The central bank's Monetary Policy Statement (MPS) for the first half of the current financial year is largely in line with the tone and tenor of the immediate past ones. This is so as far as its principal goals and objectives are concerned. The latest MPS puts however a greater emphasis on containing inflation. That is why it has kept the policy rates unchanged, though current investment situation does otherwise call for their easing to some extent. The reason for the central bank demonstrating caution on the price situation is the rising trend of core inflation. This inflation rate takes the non-food and non-fuel price pressures into account, notwithstanding the decline in the general level of inflation, during the second half of the last fiscal.

However, the central bank is quite right in its stance on policy rates in view of banks' now having enough of excess liquidity. Thus, any easing of the policy rates, theoretically, might help the banks to lower the lending rates, but the move could make the task of keeping inflationary rate within the 'safe' limit, rather difficult.

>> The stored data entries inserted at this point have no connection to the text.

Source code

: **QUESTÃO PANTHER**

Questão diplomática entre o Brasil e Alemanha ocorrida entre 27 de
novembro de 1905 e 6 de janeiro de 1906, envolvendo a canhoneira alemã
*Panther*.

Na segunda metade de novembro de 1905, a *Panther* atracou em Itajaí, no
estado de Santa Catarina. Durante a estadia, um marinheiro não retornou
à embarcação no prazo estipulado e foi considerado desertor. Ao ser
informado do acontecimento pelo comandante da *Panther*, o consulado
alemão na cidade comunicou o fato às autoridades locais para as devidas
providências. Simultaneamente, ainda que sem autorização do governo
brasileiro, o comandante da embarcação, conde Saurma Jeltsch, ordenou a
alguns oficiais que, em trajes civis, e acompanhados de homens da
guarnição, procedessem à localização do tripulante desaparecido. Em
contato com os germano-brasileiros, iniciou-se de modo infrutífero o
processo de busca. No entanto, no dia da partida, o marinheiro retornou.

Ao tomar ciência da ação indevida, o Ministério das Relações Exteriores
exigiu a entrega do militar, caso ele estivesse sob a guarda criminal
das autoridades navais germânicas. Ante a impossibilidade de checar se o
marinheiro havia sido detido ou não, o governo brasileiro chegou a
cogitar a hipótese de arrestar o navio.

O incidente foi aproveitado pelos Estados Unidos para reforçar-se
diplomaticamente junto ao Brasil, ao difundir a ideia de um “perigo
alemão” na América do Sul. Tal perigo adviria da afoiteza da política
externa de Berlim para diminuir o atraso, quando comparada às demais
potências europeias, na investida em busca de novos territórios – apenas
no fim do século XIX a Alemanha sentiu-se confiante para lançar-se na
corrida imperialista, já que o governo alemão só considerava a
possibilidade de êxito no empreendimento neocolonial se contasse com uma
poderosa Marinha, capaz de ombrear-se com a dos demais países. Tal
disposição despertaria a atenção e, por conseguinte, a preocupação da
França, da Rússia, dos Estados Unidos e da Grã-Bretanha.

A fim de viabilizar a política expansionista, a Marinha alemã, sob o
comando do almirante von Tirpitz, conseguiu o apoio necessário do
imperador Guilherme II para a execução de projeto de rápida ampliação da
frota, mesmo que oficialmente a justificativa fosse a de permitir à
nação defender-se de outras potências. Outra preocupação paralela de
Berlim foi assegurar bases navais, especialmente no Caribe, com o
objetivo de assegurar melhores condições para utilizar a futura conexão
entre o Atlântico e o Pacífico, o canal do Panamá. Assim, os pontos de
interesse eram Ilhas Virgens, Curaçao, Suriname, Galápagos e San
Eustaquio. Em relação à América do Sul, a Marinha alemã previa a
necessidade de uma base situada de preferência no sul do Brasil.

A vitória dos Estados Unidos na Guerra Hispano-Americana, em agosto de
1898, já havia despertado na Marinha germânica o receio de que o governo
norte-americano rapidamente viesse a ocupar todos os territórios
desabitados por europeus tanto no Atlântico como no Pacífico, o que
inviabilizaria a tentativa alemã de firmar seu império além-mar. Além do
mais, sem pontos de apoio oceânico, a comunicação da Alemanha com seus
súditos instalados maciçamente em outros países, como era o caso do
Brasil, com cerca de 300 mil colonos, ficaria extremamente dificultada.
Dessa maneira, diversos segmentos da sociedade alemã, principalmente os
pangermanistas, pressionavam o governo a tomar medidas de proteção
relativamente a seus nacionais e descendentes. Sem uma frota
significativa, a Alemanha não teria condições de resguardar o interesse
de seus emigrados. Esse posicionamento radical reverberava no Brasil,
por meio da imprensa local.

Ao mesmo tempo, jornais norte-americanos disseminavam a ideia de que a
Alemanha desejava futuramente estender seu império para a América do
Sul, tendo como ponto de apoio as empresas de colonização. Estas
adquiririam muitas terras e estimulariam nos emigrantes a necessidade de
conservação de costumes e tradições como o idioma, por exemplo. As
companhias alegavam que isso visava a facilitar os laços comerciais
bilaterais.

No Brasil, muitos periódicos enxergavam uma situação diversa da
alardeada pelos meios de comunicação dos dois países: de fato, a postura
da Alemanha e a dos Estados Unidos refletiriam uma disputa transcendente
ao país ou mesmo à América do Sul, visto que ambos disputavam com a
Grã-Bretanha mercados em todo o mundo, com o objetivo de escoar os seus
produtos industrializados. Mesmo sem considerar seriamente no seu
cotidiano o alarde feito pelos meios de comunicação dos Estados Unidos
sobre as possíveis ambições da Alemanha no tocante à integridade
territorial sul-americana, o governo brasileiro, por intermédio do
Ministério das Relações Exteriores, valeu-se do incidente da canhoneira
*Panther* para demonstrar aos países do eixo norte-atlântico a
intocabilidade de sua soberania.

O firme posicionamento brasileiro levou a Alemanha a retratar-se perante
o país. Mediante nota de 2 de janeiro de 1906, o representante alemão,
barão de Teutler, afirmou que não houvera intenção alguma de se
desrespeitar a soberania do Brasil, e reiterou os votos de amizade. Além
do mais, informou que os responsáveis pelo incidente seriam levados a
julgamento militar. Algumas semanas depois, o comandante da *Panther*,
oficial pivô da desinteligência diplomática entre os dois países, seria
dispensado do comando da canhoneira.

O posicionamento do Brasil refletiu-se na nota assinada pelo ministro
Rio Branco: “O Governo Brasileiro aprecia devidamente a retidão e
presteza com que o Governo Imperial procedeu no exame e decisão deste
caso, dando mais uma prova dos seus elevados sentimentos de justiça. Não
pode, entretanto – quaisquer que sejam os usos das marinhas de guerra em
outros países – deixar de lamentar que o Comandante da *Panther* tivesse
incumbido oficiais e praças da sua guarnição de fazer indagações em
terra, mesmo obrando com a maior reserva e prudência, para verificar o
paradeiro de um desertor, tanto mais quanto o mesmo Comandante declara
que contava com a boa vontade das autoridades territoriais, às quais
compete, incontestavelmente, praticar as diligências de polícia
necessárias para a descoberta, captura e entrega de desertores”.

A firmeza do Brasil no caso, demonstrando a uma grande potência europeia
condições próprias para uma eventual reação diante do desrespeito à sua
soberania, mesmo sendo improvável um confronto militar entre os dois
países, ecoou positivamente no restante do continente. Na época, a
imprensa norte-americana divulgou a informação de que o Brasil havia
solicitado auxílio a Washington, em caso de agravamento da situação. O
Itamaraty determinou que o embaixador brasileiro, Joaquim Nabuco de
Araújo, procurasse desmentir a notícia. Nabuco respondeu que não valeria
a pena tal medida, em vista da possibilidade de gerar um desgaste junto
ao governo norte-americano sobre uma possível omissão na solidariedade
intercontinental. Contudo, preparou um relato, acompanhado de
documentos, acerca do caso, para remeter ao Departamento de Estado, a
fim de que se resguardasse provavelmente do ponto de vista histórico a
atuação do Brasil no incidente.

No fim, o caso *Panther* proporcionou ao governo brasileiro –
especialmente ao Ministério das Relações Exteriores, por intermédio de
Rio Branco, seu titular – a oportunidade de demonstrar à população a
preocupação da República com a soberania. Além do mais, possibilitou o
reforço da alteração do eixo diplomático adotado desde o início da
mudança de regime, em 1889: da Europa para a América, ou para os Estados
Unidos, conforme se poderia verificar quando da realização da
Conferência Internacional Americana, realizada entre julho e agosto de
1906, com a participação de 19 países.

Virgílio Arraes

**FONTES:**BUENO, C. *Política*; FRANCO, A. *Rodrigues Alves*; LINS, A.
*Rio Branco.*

Undeniably, the banks' rates of lending to the private sector have already come down notably, though not yet down to the desired single-digit level. But the private sector, for both exogenous and endogenous reasons, has not yet shown any notable appetite for banks' funds. The available statistics about credit expansion to the private sector bear testimony to that fact. The credit growth until May last stood at 13.6 per cent as against the target of 15 per cent growth for the whole of the fiscal year (FY), 2014-15.

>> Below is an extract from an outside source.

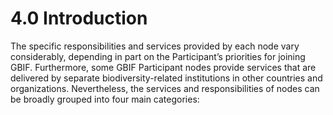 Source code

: # 4.0 Introduction

The specific responsibilities and services provided by each node vary considerably, depending in part on the Participant’s priorities for joining GBIF. Furthermore, some GBIF Participant nodes provide services that are delivered by separate biodiversity-related institutions in other countries and organizations. Nevertheless, the services and responsibilities of nodes can be broadly grouped into four main categories:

In this context, the central bank governor's observations about the inadequacies, in terms of physical infrastructures and other non-monetary, non-fiscal barriers to investment growth, merit a close scrutiny. Without the removal of those barriers, any attempt to make available a greater volume of bank credits for spurring economic growth rate, will have the potential to stoke inflation. But the responsibility of removing most of the barriers lies with someone else -- the government. However, much of the worries of the key functionaries of the central bank would not have persisted if quality governance in the country's banking sector, particularly in the administration of public sector credit, could be ensured.

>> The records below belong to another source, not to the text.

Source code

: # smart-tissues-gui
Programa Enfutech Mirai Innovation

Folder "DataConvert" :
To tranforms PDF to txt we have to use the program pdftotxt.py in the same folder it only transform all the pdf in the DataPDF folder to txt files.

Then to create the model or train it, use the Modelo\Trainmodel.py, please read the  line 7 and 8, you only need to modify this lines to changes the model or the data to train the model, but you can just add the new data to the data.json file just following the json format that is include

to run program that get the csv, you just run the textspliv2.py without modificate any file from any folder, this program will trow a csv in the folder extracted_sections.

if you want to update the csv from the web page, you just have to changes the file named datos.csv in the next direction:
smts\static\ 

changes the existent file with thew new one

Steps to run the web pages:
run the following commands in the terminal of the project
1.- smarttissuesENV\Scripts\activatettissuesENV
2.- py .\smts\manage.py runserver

Banks, the state-owned ones in particular,  have not been able to exercise the expected level of wisdom and prudence while extending many large loans. Such stark realities have resulted in the souring of a notable part, nearly 10 per cent -- the actual volume could be more if properly assessed -- of the total outstanding loans. Malgovernance has certainly a role in adding to the stock of bad loans; allegations have it that the central bank has not also been able, maybe for reasons beyond its control, to do enough to improve this situation. On this count, the ministry of finance or for that matter the government must not be oblivious of its own role in strengthening the hands of the Bangladesh Bank (BB) as a regulator. The relevant law does not yet give enough power to the BB as far as matters in the state-owned banks are concerned. The government should thus strengthen the central bank to exercise its power with much ease and effectiveness.